• [YOUR TASK] Retype each record exactly.

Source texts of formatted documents
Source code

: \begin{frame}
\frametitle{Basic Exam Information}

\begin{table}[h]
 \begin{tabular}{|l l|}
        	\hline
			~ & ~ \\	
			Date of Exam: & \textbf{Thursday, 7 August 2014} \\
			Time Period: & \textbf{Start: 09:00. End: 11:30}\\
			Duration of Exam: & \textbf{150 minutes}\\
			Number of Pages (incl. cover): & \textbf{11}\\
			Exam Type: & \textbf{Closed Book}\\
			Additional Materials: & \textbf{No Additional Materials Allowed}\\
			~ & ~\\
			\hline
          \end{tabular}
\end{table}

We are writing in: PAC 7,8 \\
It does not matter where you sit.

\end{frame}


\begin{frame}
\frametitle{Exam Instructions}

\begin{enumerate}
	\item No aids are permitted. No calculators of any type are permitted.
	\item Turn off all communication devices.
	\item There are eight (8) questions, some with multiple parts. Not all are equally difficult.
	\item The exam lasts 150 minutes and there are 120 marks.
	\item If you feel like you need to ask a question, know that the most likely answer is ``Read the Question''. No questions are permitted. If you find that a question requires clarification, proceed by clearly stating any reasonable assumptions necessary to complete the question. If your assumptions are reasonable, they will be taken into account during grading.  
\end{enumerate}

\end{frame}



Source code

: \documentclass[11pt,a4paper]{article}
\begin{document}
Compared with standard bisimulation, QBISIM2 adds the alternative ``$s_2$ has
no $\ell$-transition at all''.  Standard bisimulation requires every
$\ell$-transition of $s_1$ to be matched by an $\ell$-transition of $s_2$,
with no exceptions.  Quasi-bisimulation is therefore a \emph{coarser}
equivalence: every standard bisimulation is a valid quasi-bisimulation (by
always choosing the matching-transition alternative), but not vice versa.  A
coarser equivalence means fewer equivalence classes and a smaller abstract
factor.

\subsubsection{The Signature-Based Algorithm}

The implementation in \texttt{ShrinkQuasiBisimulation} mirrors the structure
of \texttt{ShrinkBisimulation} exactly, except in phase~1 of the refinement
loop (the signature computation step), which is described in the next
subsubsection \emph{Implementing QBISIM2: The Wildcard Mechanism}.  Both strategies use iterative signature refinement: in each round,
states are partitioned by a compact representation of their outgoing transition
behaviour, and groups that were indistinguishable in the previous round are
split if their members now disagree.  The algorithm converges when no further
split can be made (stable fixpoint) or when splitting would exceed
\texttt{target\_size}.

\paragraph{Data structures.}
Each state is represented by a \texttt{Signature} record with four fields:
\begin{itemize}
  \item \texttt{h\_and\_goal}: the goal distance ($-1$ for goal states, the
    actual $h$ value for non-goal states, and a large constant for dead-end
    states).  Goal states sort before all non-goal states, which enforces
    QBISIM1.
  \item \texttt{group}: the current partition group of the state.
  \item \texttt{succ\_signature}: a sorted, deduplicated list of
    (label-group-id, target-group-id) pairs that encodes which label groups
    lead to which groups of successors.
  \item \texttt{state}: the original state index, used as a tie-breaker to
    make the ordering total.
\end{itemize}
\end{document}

• [SOLUTION TO THIS EXERCISE]
Source code

: \begin{frame}
\frametitle{Basic Exam Information}

\begin{table}[h]
 \begin{tabular}{|l l|}
        	\hline
			~ & ~ \\	
			Date of Exam: & \textbf{Thursday, 7 August 2014} \\
			Time Period: & \textbf{Start: 09:00. End: 11:30}\\
			Duration of Exam: & \textbf{150 minutes}\\
			Number of Pages (incl. cover): & \textbf{11}\\
			Exam Type: & \textbf{Closed Book}\\
			Additional Materials: & \textbf{No Additional Materials Allowed}\\
			~ & ~\\
			\hline
          \end{tabular}
\end{table}

We are writing in: PAC 7,8 \\
It does not matter where you sit.

\end{frame}


\begin{frame}
\frametitle{Exam Instructions}

\begin{enumerate}
	\item No aids are permitted. No calculators of any type are permitted.
	\item Turn off all communication devices.
	\item There are eight (8) questions, some with multiple parts. Not all are equally difficult.
	\item The exam lasts 150 minutes and there are 120 marks.
	\item If you feel like you need to ask a question, know that the most likely answer is ``Read the Question''. No questions are permitted. If you find that a question requires clarification, proceed by clearly stating any reasonable assumptions necessary to complete the question. If your assumptions are reasonable, they will be taken into account during grading.  
\end{enumerate}

\end{frame}



Source code

: \documentclass[11pt,a4paper]{article}
\begin{document}
Compared with standard bisimulation, QBISIM2 adds the alternative ``$s_2$ has
no $\ell$-transition at all''.  Standard bisimulation requires every
$\ell$-transition of $s_1$ to be matched by an $\ell$-transition of $s_2$,
with no exceptions.  Quasi-bisimulation is therefore a \emph{coarser}
equivalence: every standard bisimulation is a valid quasi-bisimulation (by
always choosing the matching-transition alternative), but not vice versa.  A
coarser equivalence means fewer equivalence classes and a smaller abstract
factor.

\subsubsection{The Signature-Based Algorithm}

The implementation in \texttt{ShrinkQuasiBisimulation} mirrors the structure
of \texttt{ShrinkBisimulation} exactly, except in phase~1 of the refinement
loop (the signature computation step), which is described in the next
subsubsection \emph{Implementing QBISIM2: The Wildcard Mechanism}.  Both strategies use iterative signature refinement: in each round,
states are partitioned by a compact representation of their outgoing transition
behaviour, and groups that were indistinguishable in the previous round are
split if their members now disagree.  The algorithm converges when no further
split can be made (stable fixpoint) or when splitting would exceed
\texttt{target\_size}.

\paragraph{Data structures.}
Each state is represented by a \texttt{Signature} record with four fields:
\begin{itemize}
  \item \texttt{h\_and\_goal}: the goal distance ($-1$ for goal states, the
    actual $h$ value for non-goal states, and a large constant for dead-end
    states).  Goal states sort before all non-goal states, which enforces
    QBISIM1.
  \item \texttt{group}: the current partition group of the state.
  \item \texttt{succ\_signature}: a sorted, deduplicated list of
    (label-group-id, target-group-id) pairs that encodes which label groups
    lead to which groups of successors.
  \item \texttt{state}: the original state index, used as a tie-breaker to
    make the ordering total.
\end{itemize}
\end{document}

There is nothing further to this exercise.